## [What needs to be done]
Below are entries; output exactly the lines from the one with "Protect your Digital" to the one with "### Pricing", both included, and nothing else.

(Saved entries)

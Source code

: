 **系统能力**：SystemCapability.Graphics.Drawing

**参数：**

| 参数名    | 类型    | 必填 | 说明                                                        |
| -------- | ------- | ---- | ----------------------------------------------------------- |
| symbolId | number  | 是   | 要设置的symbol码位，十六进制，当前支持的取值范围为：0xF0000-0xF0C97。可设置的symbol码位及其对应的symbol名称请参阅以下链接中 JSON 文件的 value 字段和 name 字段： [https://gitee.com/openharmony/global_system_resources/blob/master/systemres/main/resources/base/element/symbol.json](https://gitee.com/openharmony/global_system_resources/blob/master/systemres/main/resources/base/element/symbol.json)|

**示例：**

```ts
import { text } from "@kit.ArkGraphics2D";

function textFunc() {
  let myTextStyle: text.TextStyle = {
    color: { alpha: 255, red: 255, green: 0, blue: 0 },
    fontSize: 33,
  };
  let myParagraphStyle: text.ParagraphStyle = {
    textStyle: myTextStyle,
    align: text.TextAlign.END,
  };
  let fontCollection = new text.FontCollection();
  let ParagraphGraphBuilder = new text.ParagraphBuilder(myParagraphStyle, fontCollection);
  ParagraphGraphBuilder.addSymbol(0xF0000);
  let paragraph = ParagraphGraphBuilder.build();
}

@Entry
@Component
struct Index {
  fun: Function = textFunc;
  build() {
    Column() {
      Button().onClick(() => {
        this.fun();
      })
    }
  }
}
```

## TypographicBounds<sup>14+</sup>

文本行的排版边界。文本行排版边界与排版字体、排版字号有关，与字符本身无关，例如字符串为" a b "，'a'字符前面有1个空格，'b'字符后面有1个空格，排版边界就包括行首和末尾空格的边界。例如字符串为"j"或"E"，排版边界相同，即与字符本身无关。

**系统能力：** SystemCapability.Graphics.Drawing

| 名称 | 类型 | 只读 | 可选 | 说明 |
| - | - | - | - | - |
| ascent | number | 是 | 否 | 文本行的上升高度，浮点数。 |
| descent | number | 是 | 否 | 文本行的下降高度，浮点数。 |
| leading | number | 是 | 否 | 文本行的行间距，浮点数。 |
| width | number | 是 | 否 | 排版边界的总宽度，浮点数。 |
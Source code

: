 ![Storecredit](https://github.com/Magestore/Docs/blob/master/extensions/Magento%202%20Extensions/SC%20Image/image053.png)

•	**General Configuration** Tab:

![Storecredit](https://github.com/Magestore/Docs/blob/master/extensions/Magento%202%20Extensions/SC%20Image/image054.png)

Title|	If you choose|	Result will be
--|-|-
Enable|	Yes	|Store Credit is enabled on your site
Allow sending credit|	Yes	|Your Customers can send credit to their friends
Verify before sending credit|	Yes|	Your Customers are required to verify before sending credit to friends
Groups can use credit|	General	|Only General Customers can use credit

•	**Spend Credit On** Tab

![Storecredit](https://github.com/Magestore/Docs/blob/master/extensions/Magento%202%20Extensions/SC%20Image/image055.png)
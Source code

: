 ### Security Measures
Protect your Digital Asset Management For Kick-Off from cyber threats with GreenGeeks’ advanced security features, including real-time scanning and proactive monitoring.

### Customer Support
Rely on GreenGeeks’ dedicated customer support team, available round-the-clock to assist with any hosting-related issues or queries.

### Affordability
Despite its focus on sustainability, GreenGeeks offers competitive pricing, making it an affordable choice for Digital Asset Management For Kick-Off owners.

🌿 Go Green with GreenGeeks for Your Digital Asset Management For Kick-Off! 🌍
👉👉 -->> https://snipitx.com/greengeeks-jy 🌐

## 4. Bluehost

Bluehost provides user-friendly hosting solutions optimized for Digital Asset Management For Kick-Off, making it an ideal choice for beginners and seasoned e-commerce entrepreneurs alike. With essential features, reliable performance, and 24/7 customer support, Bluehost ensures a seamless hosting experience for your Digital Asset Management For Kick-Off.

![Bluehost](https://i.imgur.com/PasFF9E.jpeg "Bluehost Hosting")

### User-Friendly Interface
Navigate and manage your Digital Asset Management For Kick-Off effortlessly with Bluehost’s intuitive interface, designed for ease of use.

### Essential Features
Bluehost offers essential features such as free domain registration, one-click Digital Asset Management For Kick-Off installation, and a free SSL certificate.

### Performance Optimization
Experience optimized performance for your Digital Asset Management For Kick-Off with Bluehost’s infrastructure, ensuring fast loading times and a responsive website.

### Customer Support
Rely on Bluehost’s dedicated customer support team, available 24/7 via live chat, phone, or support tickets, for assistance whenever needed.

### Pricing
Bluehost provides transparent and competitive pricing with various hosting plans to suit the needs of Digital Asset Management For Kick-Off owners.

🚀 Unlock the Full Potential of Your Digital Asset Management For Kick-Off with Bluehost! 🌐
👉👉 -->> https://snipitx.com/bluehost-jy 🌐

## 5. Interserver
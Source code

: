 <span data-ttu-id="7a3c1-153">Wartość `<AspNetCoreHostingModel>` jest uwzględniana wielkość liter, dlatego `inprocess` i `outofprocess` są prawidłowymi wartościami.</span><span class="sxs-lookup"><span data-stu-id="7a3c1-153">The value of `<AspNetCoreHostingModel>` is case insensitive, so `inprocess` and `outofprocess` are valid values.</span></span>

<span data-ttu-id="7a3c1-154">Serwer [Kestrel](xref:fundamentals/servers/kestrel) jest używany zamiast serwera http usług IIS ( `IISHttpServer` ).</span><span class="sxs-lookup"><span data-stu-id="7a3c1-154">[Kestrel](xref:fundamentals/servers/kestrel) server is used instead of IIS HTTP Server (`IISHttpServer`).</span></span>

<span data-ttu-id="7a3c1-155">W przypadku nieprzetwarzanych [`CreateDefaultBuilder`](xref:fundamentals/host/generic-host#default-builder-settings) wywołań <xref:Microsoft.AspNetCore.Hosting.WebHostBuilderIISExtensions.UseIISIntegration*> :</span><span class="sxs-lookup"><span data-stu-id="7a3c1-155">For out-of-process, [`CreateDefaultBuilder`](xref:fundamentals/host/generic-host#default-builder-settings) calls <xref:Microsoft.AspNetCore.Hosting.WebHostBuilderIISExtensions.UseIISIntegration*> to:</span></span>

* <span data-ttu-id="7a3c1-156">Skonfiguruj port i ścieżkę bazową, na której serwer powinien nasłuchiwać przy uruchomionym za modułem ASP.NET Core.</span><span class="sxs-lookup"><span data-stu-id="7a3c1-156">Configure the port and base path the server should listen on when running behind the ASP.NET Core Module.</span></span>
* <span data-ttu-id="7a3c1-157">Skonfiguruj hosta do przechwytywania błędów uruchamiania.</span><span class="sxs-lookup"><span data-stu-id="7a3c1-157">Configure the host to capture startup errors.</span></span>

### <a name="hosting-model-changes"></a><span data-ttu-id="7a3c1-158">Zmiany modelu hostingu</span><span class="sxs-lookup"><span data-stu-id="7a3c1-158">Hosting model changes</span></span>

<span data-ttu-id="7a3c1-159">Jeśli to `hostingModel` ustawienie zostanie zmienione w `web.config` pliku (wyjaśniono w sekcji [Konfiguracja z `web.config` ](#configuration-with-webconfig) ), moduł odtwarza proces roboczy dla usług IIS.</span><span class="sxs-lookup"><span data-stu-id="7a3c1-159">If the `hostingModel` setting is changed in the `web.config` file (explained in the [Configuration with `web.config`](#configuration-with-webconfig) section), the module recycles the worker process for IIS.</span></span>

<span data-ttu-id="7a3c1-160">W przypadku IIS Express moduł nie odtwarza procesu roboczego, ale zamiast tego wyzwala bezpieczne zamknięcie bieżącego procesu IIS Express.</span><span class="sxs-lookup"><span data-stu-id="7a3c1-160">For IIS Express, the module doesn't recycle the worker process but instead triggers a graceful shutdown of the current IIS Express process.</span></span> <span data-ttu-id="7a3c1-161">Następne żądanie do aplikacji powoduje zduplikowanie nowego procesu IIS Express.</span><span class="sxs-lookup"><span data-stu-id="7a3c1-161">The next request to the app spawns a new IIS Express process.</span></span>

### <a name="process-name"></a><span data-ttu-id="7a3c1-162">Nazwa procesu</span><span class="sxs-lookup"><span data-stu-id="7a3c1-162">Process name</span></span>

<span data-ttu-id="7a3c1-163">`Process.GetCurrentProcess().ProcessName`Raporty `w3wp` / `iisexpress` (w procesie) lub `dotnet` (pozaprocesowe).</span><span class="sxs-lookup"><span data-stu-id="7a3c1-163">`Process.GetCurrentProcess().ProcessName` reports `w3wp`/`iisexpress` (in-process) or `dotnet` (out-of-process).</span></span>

## [Solution]
Protect your Digital Asset Management For Kick-Off from cyber threats with GreenGeeks’ advanced security features, including real-time scanning and proactive monitoring.

### Customer Support
Rely on GreenGeeks’ dedicated customer support team, available round-the-clock to assist with any hosting-related issues or queries.

### Affordability
Despite its focus on sustainability, GreenGeeks offers competitive pricing, making it an affordable choice for Digital Asset Management For Kick-Off owners.

🌿 Go Green with GreenGeeks for Your Digital Asset Management For Kick-Off! 🌍
👉👉 -->> https://snipitx.com/greengeeks-jy 🌐

## 4. Bluehost

Bluehost provides user-friendly hosting solutions optimized for Digital Asset Management For Kick-Off, making it an ideal choice for beginners and seasoned e-commerce entrepreneurs alike. With essential features, reliable performance, and 24/7 customer support, Bluehost ensures a seamless hosting experience for your Digital Asset Management For Kick-Off.

![Bluehost](https://i.imgur.com/PasFF9E.jpeg "Bluehost Hosting")

### User-Friendly Interface
Navigate and manage your Digital Asset Management For Kick-Off effortlessly with Bluehost’s intuitive interface, designed for ease of use.

### Essential Features
Bluehost offers essential features such as free domain registration, one-click Digital Asset Management For Kick-Off installation, and a free SSL certificate.

### Performance Optimization
Experience optimized performance for your Digital Asset Management For Kick-Off with Bluehost’s infrastructure, ensuring fast loading times and a responsive website.

### Customer Support
Rely on Bluehost’s dedicated customer support team, available 24/7 via live chat, phone, or support tickets, for assistance whenever needed.

### Pricing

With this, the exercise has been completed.